More about HKUST
Rendering Text in Images in the GenAI Era
PhD Thesis Proposal Defence
Title: "Rendering Text in Images in the GenAI Era"
by
Mr. Jingye CHEN
Abstract:
With the rapid advancement of generative models, text-to-image generation has
made remarkable progress, largely driven by diffusion-based approaches.
However, accurately and editably rendering text within images remains a
fundamental challenge, limiting practical applications in design,
advertising, and document generation. To address this, our roadmap unfolds in
three steps:
(1) TextDiffuser-1 aims to enhance the text rendering accuracy. It uses a
Transformer-based layout planner with a conditional diffusion backbone, and
introduces MARIO-10M, a large-scale dataset containing 10 million image–text
pairs with OCR and character-level annotations, along with MARIO-Eval, a
benchmark designed for comprehensive evaluation of visual text generation.

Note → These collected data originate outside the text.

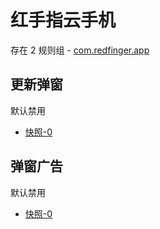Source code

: # 红手指云手机

存在 2 规则组 - [com.redfinger.app](/src/apps/com.redfinger.app.ts)

## 更新弹窗

默认禁用

- [快照-0](https://i.gkd.li/import/13761821)

## 弹窗广告

默认禁用

- [快照-0](https://i.gkd.li/import/13761825)
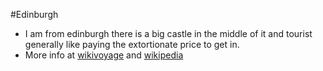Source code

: #Edinburgh
 - I am from edinburgh there is a big castle in the middle of it and tourist generally like paying the extortionate price to get in.
 - More info at [wikivoyage](https://en.wikivoyage.org/wiki/Edinburgh) and [wikipedia](https://en.wikipedia.org/wiki/Edinburgh)
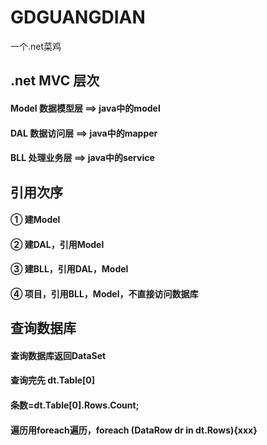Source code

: # GDGUANGDIAN
一个.net菜鸡

## .net MVC 层次
#### Model 数据模型层  ==> java中的model
#### DAL   数据访问层  ==> java中的mapper
#### BLL   处理业务层  ==> java中的service


## 引用次序
#### ① 建Model
#### ② 建DAL，引用Model
#### ③ 建BLL，引用DAL，Model
#### ④ 项目，引用BLL，Model，不直接访问数据库



## 查询数据库
#### 查询数据库返回DataSet
#### 查询完先 dt.Table[0]
#### 条数=dt.Table[0].Rows.Count;
#### 遍历用foreach遍历，foreach (DataRow dr in dt.Rows){xxx}
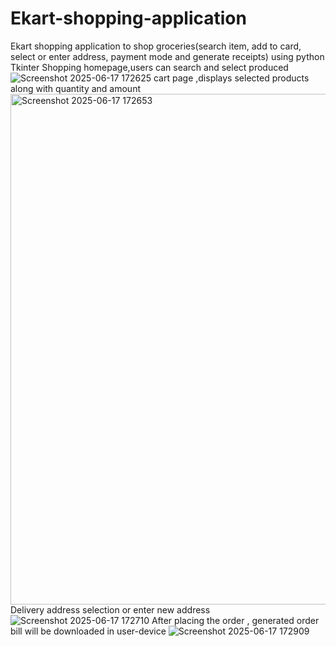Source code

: # Ekart-shopping-application
Ekart shopping application to shop groceries(search item, add to card, select or  enter address, payment mode and generate receipts) using python Tkinter 
Shopping homepage,users can search and  select produced
![Screenshot 2025-06-17 172625](https://github.com/user-attachments/assets/73c866de-7bbf-4714-acbc-bafdd1943374)
cart page ,displays selected products along with quantity and amount
<img width="817" alt="Screenshot 2025-06-17 172653" src="https://github.com/user-attachments/assets/426d5d34-b998-4bf1-8995-bf7e6e2a6f6b" />
Delivery address selection or enter new address
![Screenshot 2025-06-17 172710](https://github.com/user-attachments/assets/7e42354b-c51c-4cff-8ce9-fd6c74b0e45d)
After placing the order , generated order bill will be downloaded in user-device
![Screenshot 2025-06-17 172909](https://github.com/user-attachments/assets/43a3ca6d-e67a-4dbf-91d1-9b5b5cf4107b)
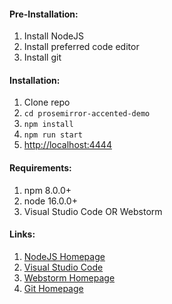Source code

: #### Pre-Installation:
1. Install NodeJS
2. Install preferred code editor
3. Install git

#### Installation:
1. Clone repo
2. `cd prosemirror-accented-demo`
3. `npm install`
4. `npm run start`
5. [http://localhost:4444](http://localhost:4444)

#### Requirements:
1. npm 8.0.0+
2. node 16.0.0+
3. Visual Studio Code OR Webstorm

#### Links:
1. [NodeJS Homepage](https://nodejs.org/en/)
2. [Visual Studio Code](https://code.visualstudio.com/)
3. [Webstorm Homepage](https://www.jetbrains.com/webstorm/)
4. [Git Homepage](https://git-scm.com/downloads)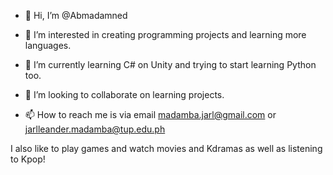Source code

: - 👋 Hi, I’m @Abmadamned

- 👀 I’m interested in creating programming projects and learning more languages.

- 🌱 I’m currently learning C# on Unity and trying to start learning Python too.

- 💞️ I’m looking to collaborate on learning projects.

- 📫 How to reach me is via email madamba.jarl@gmail.com or jarlleander.madamba@tup.edu.ph

I also like to play games and watch movies and Kdramas as well as listening to Kpop!

<!---
Abmadamned/Abmadamned is a ✨ special ✨ repository because its `README.md` (this file) appears on your GitHub profile.
You can click the Preview link to take a look at your changes.
--->
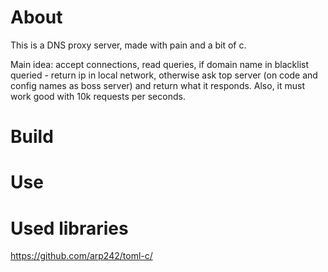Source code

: 
# About
This is a DNS proxy server, made with pain and a bit of c.

Main idea: accept connections, read queries, if domain name in blacklist queried - return ip in local network, otherwise ask top server (on code and config names as boss server) and return what it responds.
Also, it must work good with 10k requests per seconds.

# Build

# Use

# Used libraries 

https://github.com/arp242/toml-c/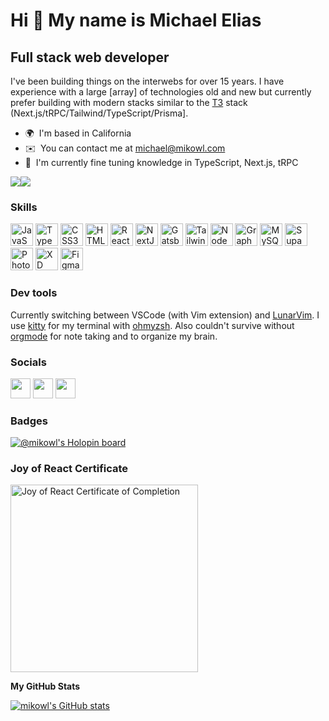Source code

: Hi 👋 My name is Michael Elias
==============================

Full stack web developer
------------------------

I've been building things on the interwebs for over 15 years. I have experience with a large \[array\] of technologies old and new but currently prefer building with modern stacks similar to the [T3](https://github.com/t3-oss/create-t3-app) stack (Next.js/tRPC/Tailwind/TypeScript/Prisma\].

* 🌍  I'm based in California
* ✉️  You can contact me at [michael@mikowl.com](mailto:michael@mikowl.com)
* 🧠  I'm currently fine tuning knowledge in TypeScript, Next.js, tRPC

<a href="https://www.twitter.com/mikowl" target="_blank" rel="noreferrer"><img
src="https://img.shields.io/twitter/follow/mikowl?logo=twitter&style=for-the-badge&color=6366f1&labelColor=1c1917"
/></a><a href="https://www.github.com/mikowl" target="_blank" rel="noreferrer"><img
src="https://img.shields.io/github/followers/mikowl?logo=github&style=for-the-badge&color=6366f1&labelColor=1c1917" /></a>

### Skills

<p align="left">
<a href="https://developer.mozilla.org/en-US/docs/Web/JavaScript" target="_blank" rel="noreferrer"><img src="https://raw.githubusercontent.com/danielcranney/readme-generator/main/public/icons/skills/javascript-colored.svg" width="36" height="36" alt="JavaScript" /></a>
<a href="https://www.typescriptlang.org/" target="_blank" rel="noreferrer"><img src="https://raw.githubusercontent.com/danielcranney/readme-generator/main/public/icons/skills/typescript-colored.svg" width="36" height="36" alt="TypeScript" /></a>
<a href="https://www.w3.org/TR/CSS/#css" rel="nofollow"><img src="https://raw.githubusercontent.com/danielcranney/readme-generator/main/public/icons/skills/css3-colored.svg" width="36" height="36" alt="CSS3" style="max-width: 100%;"></a>
  <a href="https://developer.mozilla.org/en-US/docs/Glossary/HTML5" rel="nofollow"><img src="https://raw.githubusercontent.com/danielcranney/readme-generator/main/public/icons/skills/html5-colored.svg" width="36" height="36" alt="HTML5" style="max-width: 100%;"></a>
<a href="https://reactjs.org/" target="_blank" rel="noreferrer"><img src="https://raw.githubusercontent.com/danielcranney/readme-generator/main/public/icons/skills/react-colored.svg" width="36" height="36" alt="React" /></a>
<a href="https://nextjs.org/docs" target="_blank" rel="noreferrer"><img src="https://raw.githubusercontent.com/danielcranney/readme-generator/main/public/icons/skills/nextjs-colored.svg" width="36" height="36" alt="NextJs" /></a>
<a href="https://www.gatsbyjs.com/" target="_blank" rel="noreferrer"><img src="https://raw.githubusercontent.com/danielcranney/readme-generator/main/public/icons/skills/gatsby-colored.svg" width="36" height="36" alt="Gatsby" /></a>
<a href="https://tailwindcss.com/" target="_blank" rel="noreferrer"><img src="https://raw.githubusercontent.com/danielcranney/readme-generator/main/public/icons/skills/tailwindcss-colored.svg" width="36" height="36" alt="TailwindCSS" /></a>
<a href="https://nodejs.org/en/" target="_blank" rel="noreferrer"><img src="https://raw.githubusercontent.com/danielcranney/readme-generator/main/public/icons/skills/nodejs-colored.svg" width="36" height="36" alt="NodeJS" /></a>
<a href="https://graphql.org/" target="_blank" rel="noreferrer"><img src="https://raw.githubusercontent.com/danielcranney/readme-generator/main/public/icons/skills/graphql-colored.svg" width="36" height="36" alt="GraphQL" /></a>
<a href="https://www.mysql.com/" target="_blank" rel="noreferrer"><img src="https://raw.githubusercontent.com/danielcranney/readme-generator/main/public/icons/skills/mysql-colored.svg" width="36" height="36" alt="MySQL" /></a>
<a href="https://supabase.io/" target="_blank" rel="noreferrer"><img src="https://raw.githubusercontent.com/danielcranney/readme-generator/main/public/icons/skills/supabase-colored.svg" width="36" height="36" alt="Supabase" /></a>
<a href="https://www.adobe.com/uk/products/photoshop.html" target="_blank" rel="noreferrer"><img src="https://raw.githubusercontent.com/danielcranney/readme-generator/main/public/icons/skills/photoshop-colored.svg" width="36" height="36" alt="Photoshop" /></a>
<a href="https://www.adobe.com/uk/products/xd.html" target="_blank" rel="noreferrer"><img src="https://raw.githubusercontent.com/danielcranney/readme-generator/main/public/icons/skills/xd-colored.svg" width="36" height="36" alt="XD" /></a>
<a href="https://www.figma.com/" target="_blank" rel="noreferrer"><img src="https://raw.githubusercontent.com/danielcranney/readme-generator/main/public/icons/skills/figma-colored.svg" width="36" height="36" alt="Figma" /></a>
</p>

### Dev tools
Currently switching between VSCode (with Vim extension) and <a href="https://github.com/LunarVim/LunarVim" target="_blank">LunarVim</a>. I use <a href="https://github.com/kovidgoyal/kitty" target="_blank">kitty</a> for my terminal with <a href="https://github.com/ohmyzsh/ohmyzsh" target="_blank">ohmyzsh</a>. Also couldn't survive without <a href="https://orgmode.org/" target="_blank">orgmode</a> for note taking and to organize my brain.

### Socials

<p align="left"> <a href="https://www.github.com/mikowl" target="_blank" rel="noreferrer"><img src="https://raw.githubusercontent.com/danielcranney/readme-generator/main/public/icons/socials/github.svg" width="32" height="32" /></a> <a href="https://www.linkedin.com/in/michael-elias-047b2578/" target="_blank" rel="noreferrer"><img src="https://raw.githubusercontent.com/danielcranney/readme-generator/main/public/icons/socials/linkedin.svg" width="32" height="32" /></a> <a href="https://www.twitter.com/mikowl" target="_blank" rel="noreferrer"><img src="https://raw.githubusercontent.com/danielcranney/readme-generator/main/public/icons/socials/twitter.svg" width="32" height="32" /></a></p>

### Badges
[![@mikowl's Holopin board](https://holopin.io/api/user/board?user=mikowl)](https://holopin.io/@mikowl)

### Joy of React Certificate
<a href="https://courses.joshwcomeau.com/certificate/63f2a1c158d41c9ead17865b" target="_blank"><img src="https://user-images.githubusercontent.com/1934329/220208252-4625dc6e-04b8-4092-b8f7-4a917df1b897.png" width="300" alt="Joy of React Certificate of Completion"></a>

<b>My GitHub Stats</b>

<a href="http://www.github.com/mikowl"><img src="https://my-readme-stats-seven.vercel.app/api?username=mikowl&show_icons=true&hide=contribs&count_private=true&title_color=3382ed&text_color=ffffff&icon_color=6366f1&bg_color=1c1917&hide_border=true&show_icons=true" alt="mikowl's GitHub stats" /></a>

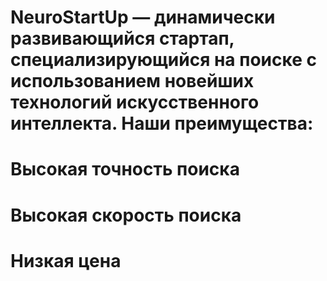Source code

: # NeuroStartUp — динамически развивающийся стартап, специализирующийся на поиске с использованием новейших технологий искусственного интеллекта. Наши преимущества:
# Высокая точность поиска
# Высокая скорость поиска
# Низкая цена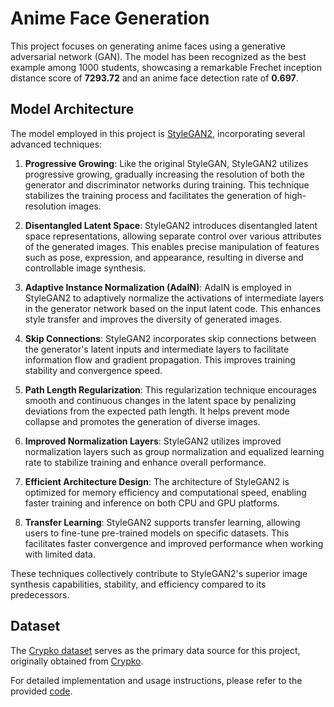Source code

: # Anime Face Generation

This project focuses on generating anime faces using a generative adversarial network (GAN). The model has been recognized as the best example among 1000 students, showcasing a remarkable Frechet inception distance score of **7293.72** and an anime face detection rate of **0.697**.

## Model Architecture

The model employed in this project is [StyleGAN2](https://github.com/lucidrains/stylegan2-pytorch), incorporating several advanced techniques:

1. **Progressive Growing**: Like the original StyleGAN, StyleGAN2 utilizes progressive growing, gradually increasing the resolution of both the generator and discriminator networks during training. This technique stabilizes the training process and facilitates the generation of high-resolution images.

2. **Disentangled Latent Space**: StyleGAN2 introduces disentangled latent space representations, allowing separate control over various attributes of the generated images. This enables precise manipulation of features such as pose, expression, and appearance, resulting in diverse and controllable image synthesis.

3. **Adaptive Instance Normalization (AdaIN)**: AdaIN is employed in StyleGAN2 to adaptively normalize the activations of intermediate layers in the generator network based on the input latent code. This enhances style transfer and improves the diversity of generated images.

4. **Skip Connections**: StyleGAN2 incorporates skip connections between the generator's latent inputs and intermediate layers to facilitate information flow and gradient propagation. This improves training stability and convergence speed.

5. **Path Length Regularization**: This regularization technique encourages smooth and continuous changes in the latent space by penalizing deviations from the expected path length. It helps prevent mode collapse and promotes the generation of diverse images.

6. **Improved Normalization Layers**: StyleGAN2 utilizes improved normalization layers such as group normalization and equalized learning rate to stabilize training and enhance overall performance.

7. **Efficient Architecture Design**: The architecture of StyleGAN2 is optimized for memory efficiency and computational speed, enabling faster training and inference on both CPU and GPU platforms.

8. **Transfer Learning**: StyleGAN2 supports transfer learning, allowing users to fine-tune pre-trained models on specific datasets. This facilitates faster convergence and improved performance when working with limited data.

These techniques collectively contribute to StyleGAN2's superior image synthesis capabilities, stability, and efficiency compared to its predecessors.

## Dataset

The [Crypko dataset](https://drive.google.com/file/d/1-ZmrU2qHQWDEG6wnweUYK3h7cEfN5_2h/view?usp=sharing) serves as the primary data source for this project, originally obtained from [Crypko](https://crypko.ai/en/).

For detailed implementation and usage instructions, please refer to the provided [code](https://github.com/Dawson-ma/Anime-Face-Generation/blob/main/main.py).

(2) TextDiffuser-2 enhances flexibility and stylistic diversity. It
fine-tunes a large language model to autonomously generate and refine layout
plans via conversational interactions. In addition, it adopts line-level text
conditioning instead of dense character-level guidance, enabling more natural
and diverse rendering without sacrificing legibility.
(3) TextDiffuser-3 aims to enhance the editability. It generalizes the
problem from single image generation to full layered graphic design
synthesis. It leverages a vision–language model to coordinate reference
generation, design planning, and layer-wise decomposition, supported by
expert modules such as SAM and element-removal models to produce harmonized,
editable designs.
Together, these three steps outline a path from rendering accurate and
legible text to generating fully editable, layered graphic designs. It
empowers designers and content creators to harness generative models not only
for inspiration, but also for production-ready, customizable visual content.
Date: Wednesday, 30 July 2025
Time: 3:30pm - 5:30pm
Venue: Room 3494
Lifts 25/26
Committee Members: Dr. Qifeng Chen (Supervisor)
Prof. Gary Chan (Chairperson)
Prof. Tim Cheng